XMM-Newton Users Handbook

3.3.8 EPIC's sensitivity limits

The EPIC sensitivity limits depend on the sky area, i.e. the true X-ray background and on the `space weather' as described in §§ 3.3.7.1 and 3.3.7.2.

As the sensitivity limits also depend on the angular structure and the spectral characteristics of the source that is observed, it is strongly recommended to use simulations to get a feeling on the signal to noise which can be achieved with a certain instrument setup and exposure time.

Currently the best statistical results on the EPIC sensitivity limits are based on the Lockman Hole data (Hasinger et al., 2001, A&A 365, L45; Brunner et al. 2008, A&A, 479, 283). In Table 4 the sensitivity limits in the ``soft'', ``hard'', and ``very hard'' energy band are reported

Table 4: Detection limits (i.e., minimum detectable flux at 4$\sigma$ in units of $10^{-15}$ erg cm$^{-2}$ s$^{-1}$) for different energy bands in the 1.16 Ms observation of the Lockman Hole (Hasinger et al., 2001, A&A 365, L45; Brunner et al. 2008, A&A, 479, 283).

Band	Lockman Hole
``Soft'' (0.5-2 keV)	0.19
``Hard'' (2-10 keV)	0.9
``Very hard'' (5-10 keV)	1.8

Watson et al., 2001, A&A, 365, L51 used the nominal quiescent background values together with the measured XMM-Newton PSF to compute an EPIC point source sensitivity based on a simple 5$\sigma$ source detection criterion against assumed purely Poissonian background fluctuations, as shown in Fig. 37⁴.
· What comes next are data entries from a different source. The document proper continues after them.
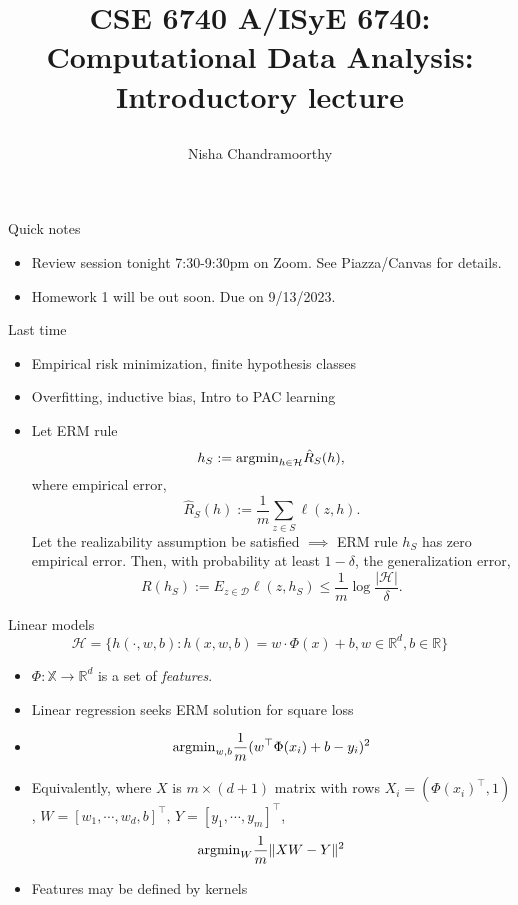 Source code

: \documentclass[final]{beamer}
\title{\begin{huge}{CSE 6740 A/ISyE 6740: Computational Data Analysis: Introductory lecture}\end{huge}} %
\author{Nisha Chandramoorthy} %
\begin{document}
\frame{\titlepage}

\begin{frame}{Quick notes}
\begin{itemize}
	\item Review session tonight 7:30-9:30pm on Zoom. See Piazza/Canvas for details.
	\item Homework 1 will be out soon. Due on 9/13/2023.
\end{itemize}
\end{frame}
\begin{frame}{Last time}
\begin{itemize}
	\item Empirical risk minimization, finite hypothesis classes
	\pause 
	\item Overfitting, inductive bias, Intro to PAC learning
	\pause 
\item Let ERM rule $$h_S := {\rm argmin}_{h\in \mathcal{H}} \hat{R}_S(h),$$ where empirical error, $$\hat{R}_S(h) := \dfrac{1}{m} \sum_{z \in S}\ell(z,h).$$ Let the realizability assumption be satisfied $\implies$ ERM rule $h_S$ has zero empirical error. Then, with probability at least $1-\delta$, the generalization error, 
	$$R(h_S) := E_{z\in \mathcal{D}} \ell(z, h_S) \leq \dfrac{1}{m} \log\dfrac{|\mathcal{H}|}{\delta}.$$
\end{itemize}
\end{frame}
\begin{frame}{Linear models}
	\begin{equation}
		\mathcal{H} = \{h(\cdot, w, b): h(x, w, b) = w\cdot \Phi(x) + b, w \in \mathbb{R}^d, b \in \mathbb{R} \}
	\end{equation}
\pause
\begin{itemize}
	\item $\Phi: \mathbb{X} \to \mathbb{R}^d$ is a set of \emph{features}.
	\pause
	\item Linear regression seeks ERM solution for square loss
	\pause
	\item $${\rm arg min}_{w, b} \dfrac{1}{m} (w^\top \Phi(x_i) + b - y_i)^2$$
	\pause 
\item Equivalently, where $X$ is $m\times (d+1)$ matrix with rows $X_i = (\Phi(x_i)^\top, 1)$, $W = [w_1, \cdots, w_d, b]^\top$, $Y = [y_1, \cdots, y_m]^\top$,
	\pause
	$$ {\rm arg min}_{W} \dfrac{1}{m} \|X W - Y\|^2$$
\item Features may be defined by kernels
\end{itemize}
\end{frame}
\end{document}
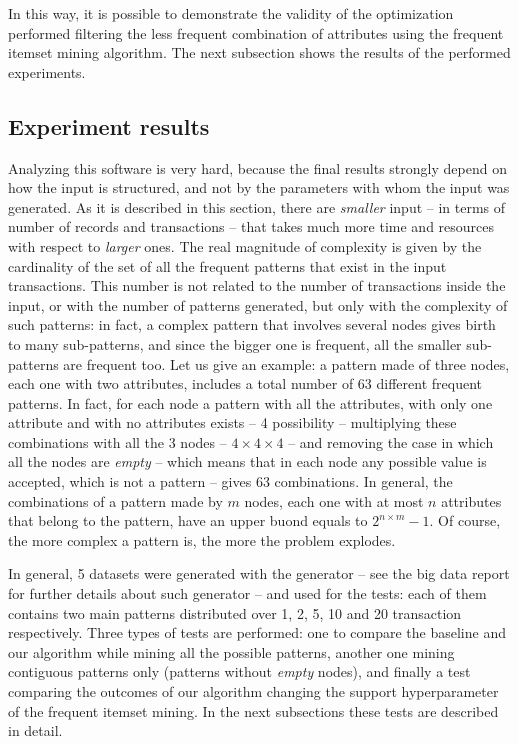 \documentclass{acm_proc_article-sp-sigmod09}
\begin{document}
In this way, it is possible to demonstrate the validity of the optimization performed filtering the less frequent combination of attributes using the frequent itemset mining algorithm. The next subsection shows the results of the performed experiments.

\subsection{Experiment results}
\label{sec:exp-res}
Analyzing this software is very hard, because the final results strongly depend on how the input is structured, and not by the parameters with whom the input was generated. As it is described in this section, there are \emph{smaller} input -- in terms of number of records and transactions -- that takes much more time and resources with respect to \emph{larger} ones. The real magnitude of complexity is given by the cardinality of the set of all the frequent patterns that exist in the input transactions. This number is not related to the number of transactions inside the input, or with the number of patterns generated, but only with the complexity of such patterns: in fact, a complex pattern that involves several nodes gives birth to many sub-patterns, and since the bigger one is frequent, all the smaller sub-patterns are frequent too. Let us give an example: a pattern made of three nodes, each one with two attributes, includes a total number of 63 different frequent patterns. In fact, for each node a pattern with all the attributes, with only one attribute and with no attributes exists -- 4 possibility -- multiplying these combinations with all the 3 nodes -- $4 \times 4 \times 4$ -- and removing the case in which all the nodes are \emph{empty} -- which means that in each node any possible value is accepted, which is not a pattern -- gives 63 combinations. In general, the combinations of a pattern made by $m$ nodes, each one with at most $n$ attributes that belong to the pattern, have an upper buond equals to $2^{n \times m} - 1$. Of course, the more complex a pattern is, the more the problem explodes.

In general, 5 datasets were generated with the generator -- see the big data report for further details about such generator -- and used for the tests: each of them contains two main patterns distributed over 1, 2, 5, 10 and 20 transaction respectively. Three types of tests are performed: one to compare the baseline and our algorithm while mining all the possible patterns, another one mining contiguous patterns only (patterns without \emph{empty} nodes), and finally a test comparing the outcomes of our algorithm changing the support hyperparameter of the frequent itemset mining. In the next subsections these tests are described in detail.
\end{document}
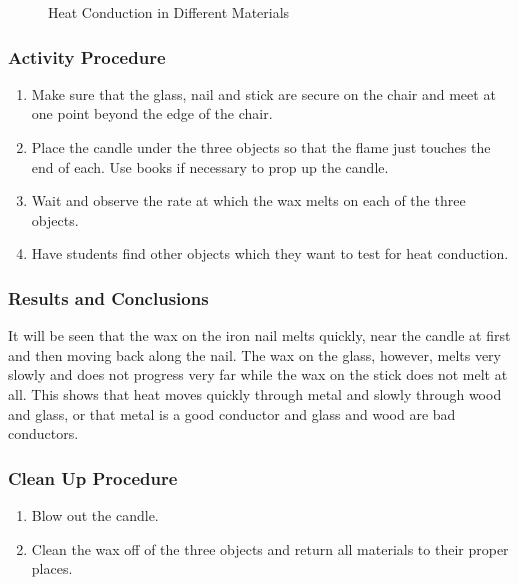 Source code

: \begin{figure}
\begin{center}
\def\svgwidth{150pt}

\caption{Heat Conduction in Different Materials}
\label{fig:heat-conduction}
\end{center}
\end{figure}

\subsubsection*{Activity Procedure}
\begin{enumerate}
\item{Make sure that the glass, nail and stick are secure on the chair and meet at one point beyond the edge of the chair.} 
\item{Place the candle under the three objects so that the flame just touches the end of each. Use books if necessary to prop up the candle.} 
\item{Wait and observe the rate at which the wax melts on each of the three objects.} 
\item{Have students find other objects which they want to test for heat conduction.} 
\end{enumerate}

\subsubsection*{Results and Conclusions}
It will be seen that the wax on the iron nail melts quickly, near the candle at first and then moving back along the nail. The wax on the glass, however, melts very slowly and does not progress very far while the wax on the stick does not melt at all.  
This shows that heat moves quickly through metal and slowly through wood and glass, or that metal is a good conductor and glass and wood are bad conductors.  

\subsubsection*{Clean Up Procedure}
\begin{enumerate}
\item{Blow out the candle.} 
\item{Clean the wax off of the three objects and return all materials to their proper places.} 
\end{enumerate}

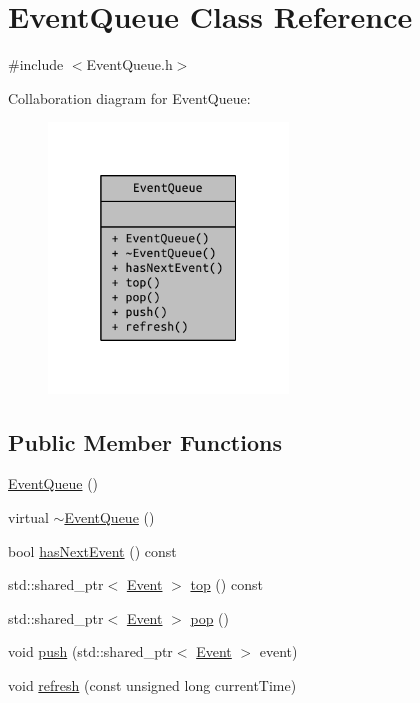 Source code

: \hypertarget{class_event_queue}{}\section{Event\+Queue Class Reference}
\label{class_event_queue}


{\ttfamily \#include $<$Event\+Queue.\+h$>$}



Collaboration diagram for Event\+Queue\+:
\nopagebreak
\begin{figure}[H]
\begin{center}
\leavevmode
\includegraphics[width=181pt]{class_event_queue__coll__graph}
\end{center}
\end{figure}
\subsection*{Public Member Functions}
\begin{DoxyCompactItemize}
\item 
\hyperlink{class_event_queue_ab7de5a41befc94aac0f461391e67f14a}{Event\+Queue} ()
\item 
virtual \hyperlink{class_event_queue_ac57db8e2366f2c6c594e6afc975e3b59}{$\sim$\+Event\+Queue} ()
\item 
bool \hyperlink{class_event_queue_ad439103ef84d177e2cd37eab36bbb606}{has\+Next\+Event} () const 
\item 
std\+::shared\+\_\+ptr$<$ \hyperlink{class_event}{Event} $>$ \hyperlink{class_event_queue_af633f824cb4f4c3ff99d8e0601b61ce6}{top} () const 
\item 
std\+::shared\+\_\+ptr$<$ \hyperlink{class_event}{Event} $>$ \hyperlink{class_event_queue_a63042846b35c5071f876ceecbfe56ade}{pop} ()
\item 
void \hyperlink{class_event_queue_a826f8fd05053a782f45c568feb76dbd7}{push} (std\+::shared\+\_\+ptr$<$ \hyperlink{class_event}{Event} $>$ event)
\item 
void \hyperlink{class_event_queue_a0a9d0f11be898266a61bbd8d569369a5}{refresh} (const unsigned long current\+Time)
\end{DoxyCompactItemize}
Figure 37: EPIC sensitivity (5$\sigma$ minimum detectable flux in erg cm$^{-2}$ s$^{-1}$ in respective bands) as a function of exposure time (from Watson et al., 2001). Sensitivity is computed for an assumed $\alpha = 1.7$ powerlaw spectrum with a column density $N_H = 3\times 10^{20}$ cm$^{-2}$. Solid curves are for the nominal background rates. Dashed curves are for background levels enhanced by a factor 3. The EPIC MOS curves correspond to the combination of the two cameras.

Empirical data from analysis of several XMM-Newton fields using the source detection software in the SAS are broadly consistent with these plots. The actual background in an observation depends critically on the fraction of background flares removed, i.e. the trade off between net background levels and net exposure time. An investigation of a few example fields demonstrates that the effective sensitivity of typical observations is within a factor 2 of the values plotted in Fig. 37. A few observations are affected by enhanced background throughout; here the average background can be several times higher than the nominal values even after the removal of the largest flares.

At very faint fluxes the effective sensitivity is potentially limited by confusion effects. However, recent estimates indicate that the confusion limit in the hard X-ray band (2-10 keV) is only reached after 2 Ms of observing time and will probably never be reachable in the 5-10 keV band.